Task objective – Which lines below hold the word "your"? Copy all of them.

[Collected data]

========================================

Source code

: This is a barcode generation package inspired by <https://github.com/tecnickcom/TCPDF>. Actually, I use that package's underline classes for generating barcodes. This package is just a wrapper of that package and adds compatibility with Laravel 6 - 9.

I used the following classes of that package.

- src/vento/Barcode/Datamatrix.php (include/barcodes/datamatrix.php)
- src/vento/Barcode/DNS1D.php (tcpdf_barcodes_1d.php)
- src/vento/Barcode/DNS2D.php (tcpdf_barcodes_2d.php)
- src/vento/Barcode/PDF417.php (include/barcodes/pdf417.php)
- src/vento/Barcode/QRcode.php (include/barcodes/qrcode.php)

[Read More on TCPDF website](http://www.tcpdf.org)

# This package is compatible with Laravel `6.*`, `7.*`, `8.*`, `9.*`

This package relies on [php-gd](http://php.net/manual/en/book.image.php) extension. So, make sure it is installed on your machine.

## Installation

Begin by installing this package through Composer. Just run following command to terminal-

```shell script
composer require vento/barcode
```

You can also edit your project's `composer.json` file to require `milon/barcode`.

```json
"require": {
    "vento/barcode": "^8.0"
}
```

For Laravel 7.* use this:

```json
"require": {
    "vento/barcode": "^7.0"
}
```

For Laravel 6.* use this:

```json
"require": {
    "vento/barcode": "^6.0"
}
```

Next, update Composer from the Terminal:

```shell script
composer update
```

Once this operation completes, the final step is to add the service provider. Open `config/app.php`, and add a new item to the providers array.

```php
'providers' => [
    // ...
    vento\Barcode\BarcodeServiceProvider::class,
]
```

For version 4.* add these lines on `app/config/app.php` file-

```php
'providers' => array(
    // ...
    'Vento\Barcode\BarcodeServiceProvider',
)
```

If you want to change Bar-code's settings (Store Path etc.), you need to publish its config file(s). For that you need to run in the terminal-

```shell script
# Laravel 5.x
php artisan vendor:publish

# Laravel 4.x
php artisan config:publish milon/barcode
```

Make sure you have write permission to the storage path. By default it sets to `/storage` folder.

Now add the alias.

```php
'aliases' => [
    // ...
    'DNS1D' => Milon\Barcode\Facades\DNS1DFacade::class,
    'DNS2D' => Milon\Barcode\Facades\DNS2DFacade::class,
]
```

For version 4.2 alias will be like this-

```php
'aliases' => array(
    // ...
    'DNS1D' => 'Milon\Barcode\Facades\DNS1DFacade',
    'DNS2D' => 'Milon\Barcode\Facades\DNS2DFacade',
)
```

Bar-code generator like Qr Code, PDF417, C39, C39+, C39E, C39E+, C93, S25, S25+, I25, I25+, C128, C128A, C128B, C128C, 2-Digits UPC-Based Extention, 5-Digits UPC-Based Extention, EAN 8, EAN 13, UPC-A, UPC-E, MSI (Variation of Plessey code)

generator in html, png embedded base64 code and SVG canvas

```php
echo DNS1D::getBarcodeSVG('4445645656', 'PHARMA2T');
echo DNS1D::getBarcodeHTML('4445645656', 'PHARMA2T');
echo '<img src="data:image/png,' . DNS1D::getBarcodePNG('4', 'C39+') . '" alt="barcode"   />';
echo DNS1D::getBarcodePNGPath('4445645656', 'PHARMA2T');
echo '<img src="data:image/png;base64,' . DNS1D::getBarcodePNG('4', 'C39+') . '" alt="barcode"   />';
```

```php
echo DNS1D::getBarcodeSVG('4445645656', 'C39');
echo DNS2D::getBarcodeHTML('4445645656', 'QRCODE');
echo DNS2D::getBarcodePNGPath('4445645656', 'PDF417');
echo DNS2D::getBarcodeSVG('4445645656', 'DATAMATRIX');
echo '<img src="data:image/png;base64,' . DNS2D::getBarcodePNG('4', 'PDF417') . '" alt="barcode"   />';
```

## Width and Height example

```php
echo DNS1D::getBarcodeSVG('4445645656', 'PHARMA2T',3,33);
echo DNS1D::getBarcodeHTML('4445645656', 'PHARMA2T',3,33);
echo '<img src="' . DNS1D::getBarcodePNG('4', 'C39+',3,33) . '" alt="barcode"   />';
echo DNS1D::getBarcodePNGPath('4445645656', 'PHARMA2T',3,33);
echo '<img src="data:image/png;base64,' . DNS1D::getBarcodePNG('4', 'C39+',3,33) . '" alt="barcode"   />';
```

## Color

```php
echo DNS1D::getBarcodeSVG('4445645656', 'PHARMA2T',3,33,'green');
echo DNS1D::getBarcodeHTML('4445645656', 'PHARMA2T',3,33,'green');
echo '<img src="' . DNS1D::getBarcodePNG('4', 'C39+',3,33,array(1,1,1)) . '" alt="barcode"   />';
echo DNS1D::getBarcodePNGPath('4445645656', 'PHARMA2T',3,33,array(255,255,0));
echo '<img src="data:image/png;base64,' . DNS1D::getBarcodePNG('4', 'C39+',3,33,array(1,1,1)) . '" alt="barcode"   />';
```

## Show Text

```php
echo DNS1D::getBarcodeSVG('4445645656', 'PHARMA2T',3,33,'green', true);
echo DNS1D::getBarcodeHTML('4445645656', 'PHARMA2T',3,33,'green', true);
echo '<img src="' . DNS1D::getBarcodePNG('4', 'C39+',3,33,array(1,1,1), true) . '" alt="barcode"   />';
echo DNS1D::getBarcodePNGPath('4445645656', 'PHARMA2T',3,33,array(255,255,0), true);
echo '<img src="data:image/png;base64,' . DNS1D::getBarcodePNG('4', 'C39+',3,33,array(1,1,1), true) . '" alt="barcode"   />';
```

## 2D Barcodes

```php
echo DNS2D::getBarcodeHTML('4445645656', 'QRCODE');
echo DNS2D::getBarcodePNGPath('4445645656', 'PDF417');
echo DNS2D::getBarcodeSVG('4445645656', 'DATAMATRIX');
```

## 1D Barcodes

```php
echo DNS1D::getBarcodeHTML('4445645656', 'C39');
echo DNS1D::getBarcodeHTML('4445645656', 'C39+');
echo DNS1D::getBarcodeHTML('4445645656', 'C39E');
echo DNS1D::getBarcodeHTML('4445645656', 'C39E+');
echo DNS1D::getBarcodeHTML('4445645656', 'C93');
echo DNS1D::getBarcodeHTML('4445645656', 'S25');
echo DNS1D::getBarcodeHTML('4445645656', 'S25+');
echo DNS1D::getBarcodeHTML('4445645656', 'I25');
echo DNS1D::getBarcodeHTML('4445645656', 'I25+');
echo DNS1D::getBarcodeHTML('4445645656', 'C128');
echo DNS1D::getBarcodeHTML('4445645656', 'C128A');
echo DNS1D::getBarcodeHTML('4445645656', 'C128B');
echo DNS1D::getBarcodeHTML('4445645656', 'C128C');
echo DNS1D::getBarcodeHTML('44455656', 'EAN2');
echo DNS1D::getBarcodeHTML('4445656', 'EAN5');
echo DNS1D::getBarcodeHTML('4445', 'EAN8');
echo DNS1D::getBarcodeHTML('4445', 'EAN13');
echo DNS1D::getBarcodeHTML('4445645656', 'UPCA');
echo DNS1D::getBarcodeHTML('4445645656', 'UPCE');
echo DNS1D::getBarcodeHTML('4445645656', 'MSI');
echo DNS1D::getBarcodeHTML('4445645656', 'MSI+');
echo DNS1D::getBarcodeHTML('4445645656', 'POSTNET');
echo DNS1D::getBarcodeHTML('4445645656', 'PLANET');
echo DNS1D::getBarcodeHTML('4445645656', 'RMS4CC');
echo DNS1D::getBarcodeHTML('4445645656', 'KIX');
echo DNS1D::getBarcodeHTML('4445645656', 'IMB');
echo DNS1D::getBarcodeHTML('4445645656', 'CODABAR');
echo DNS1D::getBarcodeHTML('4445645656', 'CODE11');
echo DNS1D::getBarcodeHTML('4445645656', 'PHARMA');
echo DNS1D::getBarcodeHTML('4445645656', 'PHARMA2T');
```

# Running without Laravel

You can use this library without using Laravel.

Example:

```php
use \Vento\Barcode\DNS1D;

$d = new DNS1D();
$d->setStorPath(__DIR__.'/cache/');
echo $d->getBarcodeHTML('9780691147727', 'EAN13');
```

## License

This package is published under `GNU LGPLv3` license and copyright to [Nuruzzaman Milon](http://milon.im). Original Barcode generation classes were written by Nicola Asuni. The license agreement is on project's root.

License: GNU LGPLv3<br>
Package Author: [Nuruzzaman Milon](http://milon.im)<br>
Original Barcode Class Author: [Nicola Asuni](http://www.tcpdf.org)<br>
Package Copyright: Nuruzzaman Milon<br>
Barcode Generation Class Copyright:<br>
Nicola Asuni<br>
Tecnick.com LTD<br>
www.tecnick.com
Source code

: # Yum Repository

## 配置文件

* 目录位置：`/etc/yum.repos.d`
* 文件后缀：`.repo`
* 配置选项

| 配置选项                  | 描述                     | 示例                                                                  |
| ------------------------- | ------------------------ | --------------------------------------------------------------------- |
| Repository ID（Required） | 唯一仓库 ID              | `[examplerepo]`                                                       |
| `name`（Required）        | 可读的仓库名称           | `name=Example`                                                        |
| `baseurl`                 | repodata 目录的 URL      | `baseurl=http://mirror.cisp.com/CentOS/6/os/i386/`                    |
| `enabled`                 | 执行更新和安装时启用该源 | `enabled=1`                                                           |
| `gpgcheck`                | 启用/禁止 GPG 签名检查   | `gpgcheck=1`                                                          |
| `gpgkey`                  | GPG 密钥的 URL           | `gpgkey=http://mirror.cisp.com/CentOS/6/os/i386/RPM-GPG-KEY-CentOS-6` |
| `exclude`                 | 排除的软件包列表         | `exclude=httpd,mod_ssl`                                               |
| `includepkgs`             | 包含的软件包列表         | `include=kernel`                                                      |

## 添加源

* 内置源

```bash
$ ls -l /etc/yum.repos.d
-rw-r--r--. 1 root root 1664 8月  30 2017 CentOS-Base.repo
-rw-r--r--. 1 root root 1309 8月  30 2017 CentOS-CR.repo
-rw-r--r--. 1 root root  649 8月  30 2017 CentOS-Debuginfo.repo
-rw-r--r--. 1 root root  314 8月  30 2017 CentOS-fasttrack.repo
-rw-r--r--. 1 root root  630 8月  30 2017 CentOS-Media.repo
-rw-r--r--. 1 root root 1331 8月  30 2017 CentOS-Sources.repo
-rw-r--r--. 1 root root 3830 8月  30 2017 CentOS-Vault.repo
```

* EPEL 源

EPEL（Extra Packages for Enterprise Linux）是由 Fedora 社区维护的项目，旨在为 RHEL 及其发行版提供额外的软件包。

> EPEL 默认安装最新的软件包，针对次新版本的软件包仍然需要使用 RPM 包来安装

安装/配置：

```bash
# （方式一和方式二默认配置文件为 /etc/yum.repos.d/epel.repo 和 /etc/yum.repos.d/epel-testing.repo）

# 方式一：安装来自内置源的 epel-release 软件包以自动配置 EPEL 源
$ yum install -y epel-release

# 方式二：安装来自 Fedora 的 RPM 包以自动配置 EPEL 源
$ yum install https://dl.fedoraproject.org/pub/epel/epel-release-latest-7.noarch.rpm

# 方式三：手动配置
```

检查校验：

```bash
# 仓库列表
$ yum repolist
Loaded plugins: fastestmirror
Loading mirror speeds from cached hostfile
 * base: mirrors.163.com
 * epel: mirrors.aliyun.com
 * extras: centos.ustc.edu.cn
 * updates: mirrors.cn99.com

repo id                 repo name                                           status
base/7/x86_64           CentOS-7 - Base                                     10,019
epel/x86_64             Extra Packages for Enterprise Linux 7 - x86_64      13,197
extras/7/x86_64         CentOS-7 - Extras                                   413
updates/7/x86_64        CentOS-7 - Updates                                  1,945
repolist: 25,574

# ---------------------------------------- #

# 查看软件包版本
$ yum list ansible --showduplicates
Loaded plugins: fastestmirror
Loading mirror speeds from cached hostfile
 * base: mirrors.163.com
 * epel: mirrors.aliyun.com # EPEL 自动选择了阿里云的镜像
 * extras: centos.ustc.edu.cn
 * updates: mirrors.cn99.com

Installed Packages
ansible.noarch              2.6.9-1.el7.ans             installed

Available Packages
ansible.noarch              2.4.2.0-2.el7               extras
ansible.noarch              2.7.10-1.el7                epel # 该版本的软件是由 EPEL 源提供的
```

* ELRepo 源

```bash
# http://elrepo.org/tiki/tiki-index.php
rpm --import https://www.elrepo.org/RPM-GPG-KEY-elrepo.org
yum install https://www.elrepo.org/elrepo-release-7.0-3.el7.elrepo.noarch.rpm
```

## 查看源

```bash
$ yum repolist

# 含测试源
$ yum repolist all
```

========================================

Written answer –
This package relies on [php-gd](http://php.net/manual/en/book.image.php) extension. So, make sure it is installed on your machine.
You can also edit your project's `composer.json` file to require `milon/barcode`.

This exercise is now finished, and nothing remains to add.